METTL21C下调对小鼠成肌细胞分化的影响

Effect of Down-regulation of METTL21C on Differentiation of Mouse Myoblasts

为探究甲基转移酶样21C(methyltransferase like 21C,METTL21C)在小鼠成肌细胞分化过程中的功能,设计2组METTL21C的shRNA干扰序列,构建靶向METTL21C的干扰载体。用慢病毒法侵染小鼠C2C12细胞,筛选获得稳定干扰METTL21C的C2C12细胞株并检测干扰效率,经过20 mL/L马血清诱导细胞分化后用实时荧光定量PCR及Western blot技术检测成肌分化相关基因表达。结果表明,成功构建两组靶向METTL21C的慢病毒干扰载体,实时荧光定量PCR及Western blot结果显示干扰组细胞中METTL21C表达水平均极显著降低(P<0.01),shRNA1组干扰效率最高(73.6%)。干扰组细胞中成肌分化标志基因MyoG、MyoD、Myf5、MRF4表达水平均极显著降低,MEF2C表达水平下调更为明显(P<0.01)。慢肌标志基因MYH7表达水平也极显著降低(P<0.01)。说明METTL21C促进小鼠成肌细胞分化,其通过调控MEF2的表达影响MRFS家族基因从而影响成肌分化。

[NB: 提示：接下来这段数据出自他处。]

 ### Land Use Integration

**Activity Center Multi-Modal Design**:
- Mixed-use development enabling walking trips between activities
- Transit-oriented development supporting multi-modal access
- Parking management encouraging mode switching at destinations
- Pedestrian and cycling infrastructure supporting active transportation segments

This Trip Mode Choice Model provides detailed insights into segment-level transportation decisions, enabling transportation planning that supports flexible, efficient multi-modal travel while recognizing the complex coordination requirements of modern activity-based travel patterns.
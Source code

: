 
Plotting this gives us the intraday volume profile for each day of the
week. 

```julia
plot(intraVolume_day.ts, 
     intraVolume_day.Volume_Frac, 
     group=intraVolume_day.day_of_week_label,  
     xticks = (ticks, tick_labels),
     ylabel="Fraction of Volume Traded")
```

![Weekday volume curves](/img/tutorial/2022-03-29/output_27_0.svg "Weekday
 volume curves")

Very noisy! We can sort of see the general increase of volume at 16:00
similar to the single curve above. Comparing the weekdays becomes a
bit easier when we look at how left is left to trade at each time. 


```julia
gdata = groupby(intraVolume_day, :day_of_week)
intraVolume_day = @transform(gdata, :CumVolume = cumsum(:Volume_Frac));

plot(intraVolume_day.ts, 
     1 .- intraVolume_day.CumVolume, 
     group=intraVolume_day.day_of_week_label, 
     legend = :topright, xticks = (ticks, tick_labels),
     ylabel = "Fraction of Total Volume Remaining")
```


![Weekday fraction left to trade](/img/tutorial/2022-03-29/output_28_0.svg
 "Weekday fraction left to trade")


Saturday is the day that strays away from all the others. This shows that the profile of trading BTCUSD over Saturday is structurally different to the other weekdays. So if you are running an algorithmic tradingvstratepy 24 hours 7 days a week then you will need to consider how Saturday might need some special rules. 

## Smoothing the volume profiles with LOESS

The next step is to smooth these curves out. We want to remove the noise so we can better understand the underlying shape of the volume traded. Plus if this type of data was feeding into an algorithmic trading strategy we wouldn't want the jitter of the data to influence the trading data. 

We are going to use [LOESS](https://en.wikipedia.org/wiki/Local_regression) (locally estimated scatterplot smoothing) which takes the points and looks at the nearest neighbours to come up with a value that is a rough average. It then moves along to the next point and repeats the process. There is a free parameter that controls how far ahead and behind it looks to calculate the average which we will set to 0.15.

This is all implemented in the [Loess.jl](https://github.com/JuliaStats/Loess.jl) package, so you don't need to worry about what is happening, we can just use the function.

To investigate the function of METTL21C in the differentiation of mouse myoblasts,shRNA interference sequences of two groups of METTL21C were designed,and the interference vector targeting METTL21C was constructed.C2C12 myoblasts were infected by lentivirus method,and C2C12 cell lines with stable interference with METTL21C were screened and interference efficiency was detected.qPCR and Western blot were used to detect the expression of genes related to myoblast differentiation after 2%horse serum was induced.The results showed that the two groups of lentivirus interference vectors targeting METTL21C were successfully constructed.qPCR and Western blot results showed that the expression level of METTL21C in the interference group was significantly decreased,and the interference efficiency of shRNA1 group was the highest(73.6%).In addition,the expression levels of MyoG,MyoD,Myf5,MRF4,the markers of myoblast differentiation,in the interference group were significantly decreased,and the expression level of MEF2C was more significantly down-regulated(P<0.01).The expression level of slow muscle marker MYH7 was also significantly reduced(P<0.01).The above results indicated that METTL21C promotes the differentiation of myoblasts in mice,and it affects the MRFS family genes by regulating the expression of MEF2,thus affecting the differentiation of myoblasts.